> [Exercise description] Before copying, remove every picture, and then repeat all entries below precisely as written.

(Input data begins)

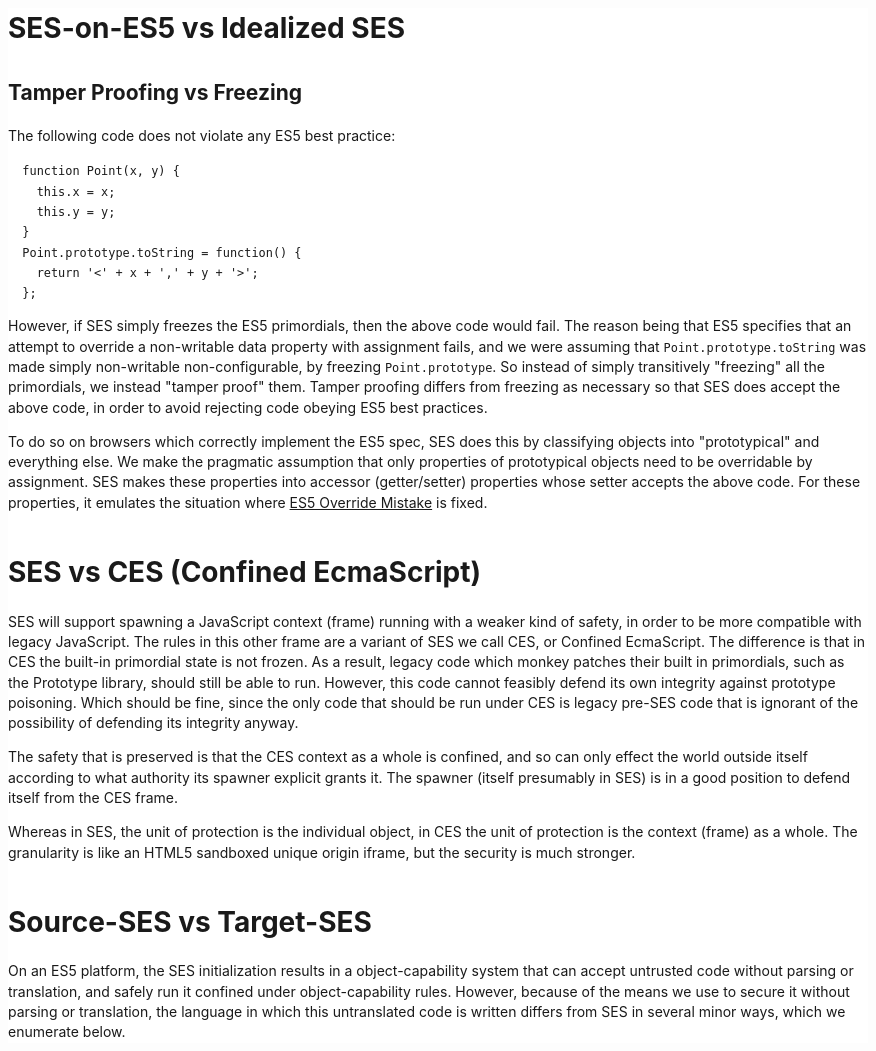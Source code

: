 # SES-on-ES5 vs Idealized SES #

## Tamper Proofing vs Freezing ##

The following code does not violate any ES5 best practice:

```
  function Point(x, y) {
    this.x = x;
    this.y = y;
  }
  Point.prototype.toString = function() {
    return '<' + x + ',' + y + '>';
  };
```

However, if SES simply freezes the ES5 primordials, then the above code would fail. The reason being that ES5 specifies that an attempt to override a non-writable data property with assignment fails, and we were assuming that `Point.prototype.toString` was made simply non-writable non-configurable, by freezing `Point.prototype`. So instead of simply transitively "freezing" all the primordials, we instead "tamper proof" them. Tamper proofing differs from freezing as necessary so that SES does accept the above code, in order to avoid rejecting code obeying ES5 best practices.

To do so on browsers which correctly implement the ES5 spec, SES does this by classifying objects into "prototypical" and everything else. We make the pragmatic assumption that only properties of prototypical objects need to be overridable by assignment. SES makes these properties into accessor (getter/setter) properties whose setter accepts the above code. For these properties, it emulates the situation where [ES5 Override Mistake](http://wiki.ecmascript.org/doku.php?id=strawman:fixing_override_mistake) is fixed.

# SES vs CES (Confined EcmaScript) #

SES will support spawning a JavaScript context (frame) running with a weaker kind of safety, in order to be more compatible with legacy JavaScript. The rules in this other frame are a variant of SES we call CES, or Confined EcmaScript. The difference is that in CES the built-in primordial state is not frozen. As a result, legacy code which monkey patches their built in primordials, such as the Prototype library, should still be able to run. However, this code cannot feasibly defend its own integrity against prototype poisoning. Which should be fine, since the only code that should be run under CES is legacy pre-SES code that is ignorant of the possibility of defending its integrity anyway.

The safety that is preserved is that the CES context as a whole is confined, and so can only effect the world outside itself according to what authority its spawner explicit grants it. The spawner (itself presumably in SES) is in a good position to defend itself from the CES frame.

Whereas in SES, the unit of protection is the individual object, in CES the unit of protection is the context (frame) as a whole. The granularity is like an HTML5 sandboxed unique origin iframe, but the security is much stronger.

# Source-SES vs Target-SES #

On an ES5 platform, the SES initialization results in a object-capability system that can accept untrusted code without parsing or translation, and safely run it confined under object-capability rules. However, because of the means we use to secure it without parsing or translation, the language in which this untranslated code is written differs from SES in several minor ways, which we enumerate below.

(Input data ends)

> [Answer for this exercise]
Source code

: # SES-on-ES5 vs Idealized SES #

## Tamper Proofing vs Freezing ##

The following code does not violate any ES5 best practice:

```
  function Point(x, y) {
    this.x = x;
    this.y = y;
  }
  Point.prototype.toString = function() {
    return '<' + x + ',' + y + '>';
  };
```

However, if SES simply freezes the ES5 primordials, then the above code would fail. The reason being that ES5 specifies that an attempt to override a non-writable data property with assignment fails, and we were assuming that `Point.prototype.toString` was made simply non-writable non-configurable, by freezing `Point.prototype`. So instead of simply transitively "freezing" all the primordials, we instead "tamper proof" them. Tamper proofing differs from freezing as necessary so that SES does accept the above code, in order to avoid rejecting code obeying ES5 best practices.

To do so on browsers which correctly implement the ES5 spec, SES does this by classifying objects into "prototypical" and everything else. We make the pragmatic assumption that only properties of prototypical objects need to be overridable by assignment. SES makes these properties into accessor (getter/setter) properties whose setter accepts the above code. For these properties, it emulates the situation where [ES5 Override Mistake](http://wiki.ecmascript.org/doku.php?id=strawman:fixing_override_mistake) is fixed.

# SES vs CES (Confined EcmaScript) #

SES will support spawning a JavaScript context (frame) running with a weaker kind of safety, in order to be more compatible with legacy JavaScript. The rules in this other frame are a variant of SES we call CES, or Confined EcmaScript. The difference is that in CES the built-in primordial state is not frozen. As a result, legacy code which monkey patches their built in primordials, such as the Prototype library, should still be able to run. However, this code cannot feasibly defend its own integrity against prototype poisoning. Which should be fine, since the only code that should be run under CES is legacy pre-SES code that is ignorant of the possibility of defending its integrity anyway.

The safety that is preserved is that the CES context as a whole is confined, and so can only effect the world outside itself according to what authority its spawner explicit grants it. The spawner (itself presumably in SES) is in a good position to defend itself from the CES frame.

Whereas in SES, the unit of protection is the individual object, in CES the unit of protection is the context (frame) as a whole. The granularity is like an HTML5 sandboxed unique origin iframe, but the security is much stronger.

# Source-SES vs Target-SES #

On an ES5 platform, the SES initialization results in a object-capability system that can accept untrusted code without parsing or translation, and safely run it confined under object-capability rules. However, because of the means we use to secure it without parsing or translation, the language in which this untranslated code is written differs from SES in several minor ways, which we enumerate below.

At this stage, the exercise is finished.